> **Raw data**:
━━━━━━━━━━━━━━━━━━━━
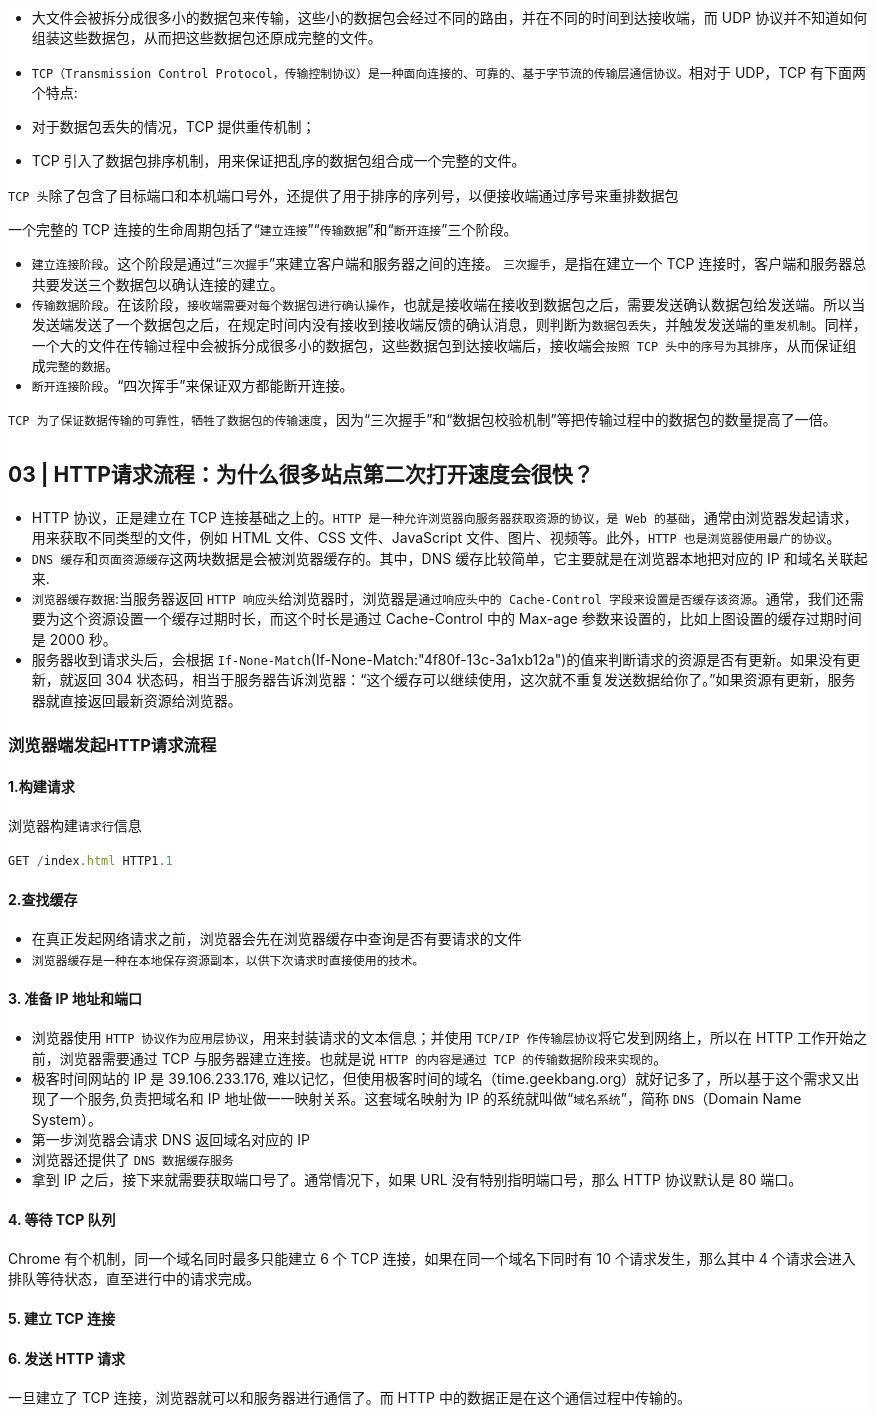 - 大文件会被拆分成很多小的数据包来传输，这些小的数据包会经过不同的路由，并在不同的时间到达接收端，而 UDP 协议并不知道如何组装这些数据包，从而把这些数据包还原成完整的文件。

- `TCP（Transmission Control Protocol，传输控制协议）是一种面向连接的、可靠的、基于字节流的传输层通信协议。`相对于 UDP，TCP 有下面两个特点:
- 对于数据包丢失的情况，TCP 提供重传机制；
- TCP 引入了数据包排序机制，用来保证把乱序的数据包组合成一个完整的文件。

`TCP 头`除了包含了目标端口和本机端口号外，还提供了用于排序的序列号，以便接收端通过序号来重排数据包

一个完整的 TCP 连接的生命周期包括了“`建立连接`”“`传输数据`”和“`断开连接`”三个阶段。

- `建立连接阶段`。这个阶段是通过“`三次握手`”来建立客户端和服务器之间的连接。
`三次握手`，是指在建立一个 TCP 连接时，客户端和服务器总共要发送三个数据包以确认连接的建立。
- `传输数据阶段`。在该阶段，`接收端需要对每个数据包进行确认操作`，也就是接收端在接收到数据包之后，需要发送确认数据包给发送端。所以当发送端发送了一个数据包之后，在规定时间内没有接收到接收端反馈的确认消息，则判断为`数据包丢失`，并触发发送端的`重发机制`。同样，一个大的文件在传输过程中会被拆分成很多小的数据包，这些数据包到达接收端后，接收端会`按照 TCP 头中的序号为其排序`，从而保证组成`完整的数据`。
- `断开连接阶段`。“四次挥手”来保证双方都能断开连接。

`TCP 为了保证数据传输的可靠性，牺牲了数据包的传输速度`，因为“三次握手”和“数据包校验机制”等把传输过程中的数据包的数量提高了一倍。

## 03 | HTTP请求流程：为什么很多站点第二次打开速度会很快？
- HTTP 协议，正是建立在 TCP 连接基础之上的。`HTTP 是一种允许浏览器向服务器获取资源的协议，是 Web 的基础`，通常由浏览器发起请求，用来获取不同类型的文件，例如 HTML 文件、CSS 文件、JavaScript 文件、图片、视频等。此外，`HTTP 也是浏览器使用最广的协议`。
- `DNS 缓存`和`页面资源缓存`这两块数据是会被浏览器缓存的。其中，DNS 缓存比较简单，它主要就是在浏览器本地把对应的 IP 和域名关联起来.
- `浏览器缓存数据`:当服务器返回 `HTTP 响应头`给浏览器时，浏览器是`通过响应头中的 Cache-Control 字段来设置是否缓存该资源`。通常，我们还需要为这个资源设置一个缓存过期时长，而这个时长是通过 Cache-Control 中的 Max-age 参数来设置的，比如上图设置的缓存过期时间是 2000 秒。
- 服务器收到请求头后，会根据 `If-None-Match`(If-None-Match:"4f80f-13c-3a1xb12a")的值来判断请求的资源是否有更新。如果没有更新，就返回 304 状态码，相当于服务器告诉浏览器：“这个缓存可以继续使用，这次就不重复发送数据给你了。”如果资源有更新，服务器就直接返回最新资源给浏览器。


### 浏览器端发起HTTP请求流程
#### 1.构建请求
浏览器构建`请求行`信息
```js
GET /index.html HTTP1.1
```
#### 2.查找缓存
- 在真正发起网络请求之前，浏览器会先在浏览器缓存中查询是否有要请求的文件
- `浏览器缓存是一种在本地保存资源副本，以供下次请求时直接使用的技术。`

#### 3. 准备 IP 地址和端口
- 浏览器使用 `HTTP 协议作为应用层协议`，用来封装请求的文本信息；并使用 `TCP/IP 作传输层协议`将它发到网络上，所以在 HTTP 工作开始之前，浏览器需要通过 TCP 与服务器建立连接。也就是说 `HTTP 的内容是通过 TCP 的传输数据阶段来实现的`。
- 极客时间网站的 IP 是 39.106.233.176,  难以记忆，但使用极客时间的域名（time.geekbang.org）就好记多了，所以基于这个需求又出现了一个服务,负责把域名和 IP 地址做一一映射关系。这套域名映射为 IP 的系统就叫做“`域名系统`”，简称 `DNS`（Domain Name System）。
- 第一步浏览器会请求 DNS 返回域名对应的 IP
- 浏览器还提供了 `DNS 数据缓存服务`
- 拿到 IP 之后，接下来就需要获取端口号了。通常情况下，如果 URL 没有特别指明端口号，那么 HTTP 协议默认是 80 端口。

#### 4. 等待 TCP 队列
Chrome 有个机制，同一个域名同时最多只能建立 6 个 TCP 连接，如果在同一个域名下同时有 10 个请求发生，那么其中 4 个请求会进入排队等待状态，直至进行中的请求完成。
#### 5. 建立 TCP 连接
#### 6. 发送 HTTP 请求
一旦建立了 TCP 连接，浏览器就可以和服务器进行通信了。而 HTTP 中的数据正是在这个通信过程中传输的。
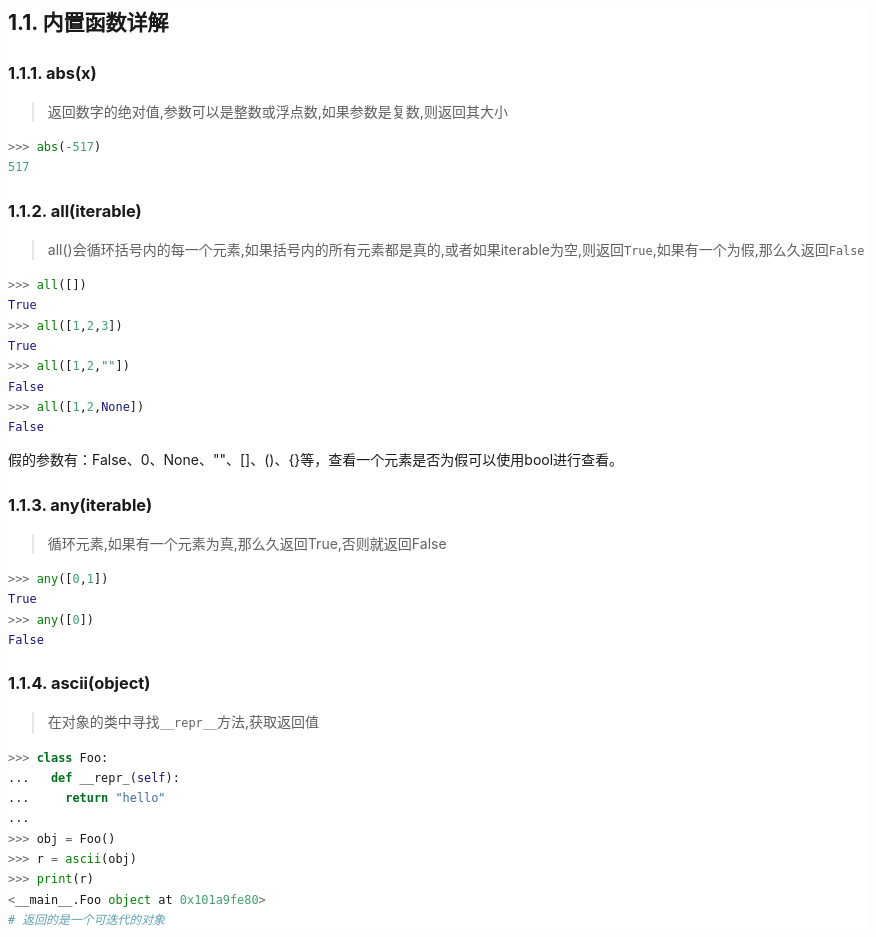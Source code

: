 

## 1.1. 内置函数详解

### 1.1.1. abs(x)

> 返回数字的绝对值,参数可以是整数或浮点数,如果参数是复数,则返回其大小

```python
>>> abs(-517)
517
```

### 1.1.2. all(iterable)

> all()会循环括号内的每一个元素,如果括号内的所有元素都是真的,或者如果iterable为空,则返回`True`,如果有一个为假,那么久返回`False`

```python
>>> all([])
True
>>> all([1,2,3])
True
>>> all([1,2,""])
False
>>> all([1,2,None])
False
```

假的参数有：False、0、None、""、[]、()、{}等，查看一个元素是否为假可以使用bool进行查看。

### 1.1.3. any(iterable)

> 循环元素,如果有一个元素为真,那么久返回True,否则就返回False

```python
>>> any([0,1])
True
>>> any([0])
False
```

### 1.1.4. ascii(object)

> 在对象的类中寻找`__repr__`方法,获取返回值

```python
>>> class Foo:
...   def __repr_(self):
...     return "hello"
...
>>> obj = Foo()
>>> r = ascii(obj)
>>> print(r)
<__main__.Foo object at 0x101a9fe80>
# 返回的是一个可迭代的对象
```
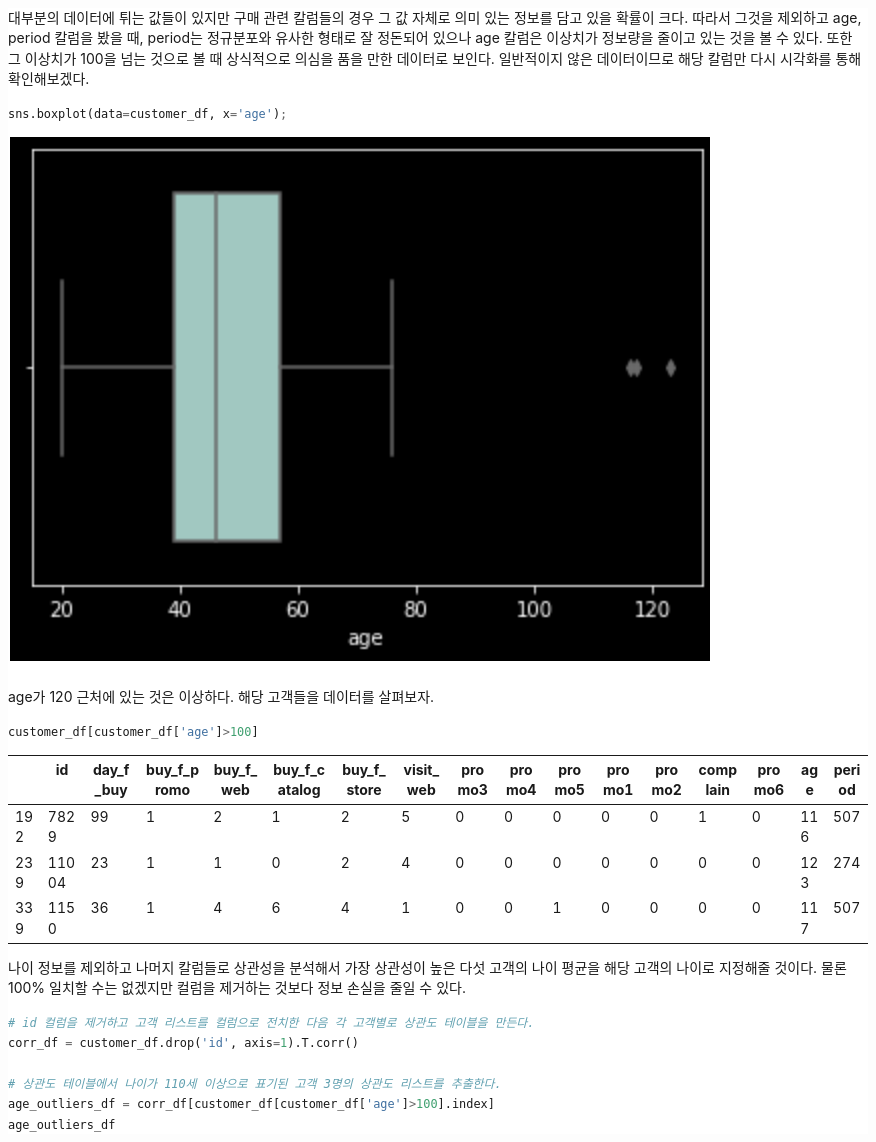 대부분의 데이터에 튀는 값들이 있지만 구매 관련 칼럼들의 경우 그 값 자체로 의미 있는 정보를 담고 있을 확률이 크다. 따라서 그것을 제외하고 age, period 칼럼을 봤을 때, period는 정규분포와 유사한 형태로 잘 정돈되어 있으나 age 칼럼은 이상치가 정보량을 줄이고 있는 것을 볼 수 있다. 또한 그 이상치가 100을 넘는 것으로 볼 때 상식적으로 의심을 품을 만한 데이터로 보인다. 일반적이지 않은 데이터이므로 해당 칼럼만 다시 시각화를 통해 확인해보겠다.

```py
sns.boxplot(data=customer_df, x='age');
```

![png](/assets/2021-09-11-commerce_1/3.png)

age가 120 근처에 있는 것은 이상하다. 해당 고객들을 데이터를 살펴보자.

```py
customer_df[customer_df['age']>100]
```

|   | id | day\_f\_buy | buy\_f\_promo | buy\_f\_web | buy\_f\_catalog | buy\_f\_store | visit\_web | promo3 | promo4 | promo5 | promo1 | promo2 | complain | promo6 | age | period |
| --- | --- | --- | --- | --- | --- | --- | --- | --- | --- | --- | --- | --- | --- | --- | --- | --- |
| 192 | 7829 | 99 | 1 | 2 | 1 | 2 | 5 | 0 | 0 | 0 | 0 | 0 | 1 | 0 | 116 | 507 |
| 239 | 11004 | 23 | 1 | 1 | 0 | 2 | 4 | 0 | 0 | 0 | 0 | 0 | 0 | 0 | 123 | 274 |
| 339 | 1150 | 36 | 1 | 4 | 6 | 4 | 1 | 0 | 0 | 1 | 0 | 0 | 0 | 0 | 117 | 507 |

나이 정보를 제외하고 나머지 칼럼들로 상관성을 분석해서 가장 상관성이 높은 다섯 고객의 나이 평균을 해당 고객의 나이로 지정해줄 것이다. 물론 100% 일치할 수는 없겠지만 컬럼을 제거하는 것보다 정보 손실을 줄일 수 있다.

```py
# id 컬럼을 제거하고 고객 리스트를 컬럼으로 전치한 다음 각 고객별로 상관도 테이블을 만든다.
corr_df = customer_df.drop('id', axis=1).T.corr()

# 상관도 테이블에서 나이가 110세 이상으로 표기된 고객 3명의 상관도 리스트를 추출한다. 
age_outliers_df = corr_df[customer_df[customer_df['age']>100].index]
age_outliers_df
```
━━━━━━━━━━━━━━━━━━━━
> **Exercise requirements**: Beginning with the first line of the material above, please output each line exactly through the line that contains "#### 6. 发送 HTTP 请求", and only those, leaving out pictures.

> **Reply to the exercise**:
 - 大文件会被拆分成很多小的数据包来传输，这些小的数据包会经过不同的路由，并在不同的时间到达接收端，而 UDP 协议并不知道如何组装这些数据包，从而把这些数据包还原成完整的文件。

- `TCP（Transmission Control Protocol，传输控制协议）是一种面向连接的、可靠的、基于字节流的传输层通信协议。`相对于 UDP，TCP 有下面两个特点:
- 对于数据包丢失的情况，TCP 提供重传机制；
- TCP 引入了数据包排序机制，用来保证把乱序的数据包组合成一个完整的文件。

`TCP 头`除了包含了目标端口和本机端口号外，还提供了用于排序的序列号，以便接收端通过序号来重排数据包

一个完整的 TCP 连接的生命周期包括了“`建立连接`”“`传输数据`”和“`断开连接`”三个阶段。

- `建立连接阶段`。这个阶段是通过“`三次握手`”来建立客户端和服务器之间的连接。
`三次握手`，是指在建立一个 TCP 连接时，客户端和服务器总共要发送三个数据包以确认连接的建立。
- `传输数据阶段`。在该阶段，`接收端需要对每个数据包进行确认操作`，也就是接收端在接收到数据包之后，需要发送确认数据包给发送端。所以当发送端发送了一个数据包之后，在规定时间内没有接收到接收端反馈的确认消息，则判断为`数据包丢失`，并触发发送端的`重发机制`。同样，一个大的文件在传输过程中会被拆分成很多小的数据包，这些数据包到达接收端后，接收端会`按照 TCP 头中的序号为其排序`，从而保证组成`完整的数据`。
- `断开连接阶段`。“四次挥手”来保证双方都能断开连接。

`TCP 为了保证数据传输的可靠性，牺牲了数据包的传输速度`，因为“三次握手”和“数据包校验机制”等把传输过程中的数据包的数量提高了一倍。

## 03 | HTTP请求流程：为什么很多站点第二次打开速度会很快？
- HTTP 协议，正是建立在 TCP 连接基础之上的。`HTTP 是一种允许浏览器向服务器获取资源的协议，是 Web 的基础`，通常由浏览器发起请求，用来获取不同类型的文件，例如 HTML 文件、CSS 文件、JavaScript 文件、图片、视频等。此外，`HTTP 也是浏览器使用最广的协议`。
- `DNS 缓存`和`页面资源缓存`这两块数据是会被浏览器缓存的。其中，DNS 缓存比较简单，它主要就是在浏览器本地把对应的 IP 和域名关联起来.
- `浏览器缓存数据`:当服务器返回 `HTTP 响应头`给浏览器时，浏览器是`通过响应头中的 Cache-Control 字段来设置是否缓存该资源`。通常，我们还需要为这个资源设置一个缓存过期时长，而这个时长是通过 Cache-Control 中的 Max-age 参数来设置的，比如上图设置的缓存过期时间是 2000 秒。
- 服务器收到请求头后，会根据 `If-None-Match`(If-None-Match:"4f80f-13c-3a1xb12a")的值来判断请求的资源是否有更新。如果没有更新，就返回 304 状态码，相当于服务器告诉浏览器：“这个缓存可以继续使用，这次就不重复发送数据给你了。”如果资源有更新，服务器就直接返回最新资源给浏览器。


### 浏览器端发起HTTP请求流程
#### 1.构建请求
浏览器构建`请求行`信息
```js
GET /index.html HTTP1.1
```
#### 2.查找缓存
- 在真正发起网络请求之前，浏览器会先在浏览器缓存中查询是否有要请求的文件
- `浏览器缓存是一种在本地保存资源副本，以供下次请求时直接使用的技术。`

#### 3. 准备 IP 地址和端口
- 浏览器使用 `HTTP 协议作为应用层协议`，用来封装请求的文本信息；并使用 `TCP/IP 作传输层协议`将它发到网络上，所以在 HTTP 工作开始之前，浏览器需要通过 TCP 与服务器建立连接。也就是说 `HTTP 的内容是通过 TCP 的传输数据阶段来实现的`。
- 极客时间网站的 IP 是 39.106.233.176,  难以记忆，但使用极客时间的域名（time.geekbang.org）就好记多了，所以基于这个需求又出现了一个服务,负责把域名和 IP 地址做一一映射关系。这套域名映射为 IP 的系统就叫做“`域名系统`”，简称 `DNS`（Domain Name System）。
- 第一步浏览器会请求 DNS 返回域名对应的 IP
- 浏览器还提供了 `DNS 数据缓存服务`
- 拿到 IP 之后，接下来就需要获取端口号了。通常情况下，如果 URL 没有特别指明端口号，那么 HTTP 协议默认是 80 端口。

#### 4. 等待 TCP 队列
Chrome 有个机制，同一个域名同时最多只能建立 6 个 TCP 连接，如果在同一个域名下同时有 10 个请求发生，那么其中 4 个请求会进入排队等待状态，直至进行中的请求完成。
#### 5. 建立 TCP 连接
#### 6. 发送 HTTP 请求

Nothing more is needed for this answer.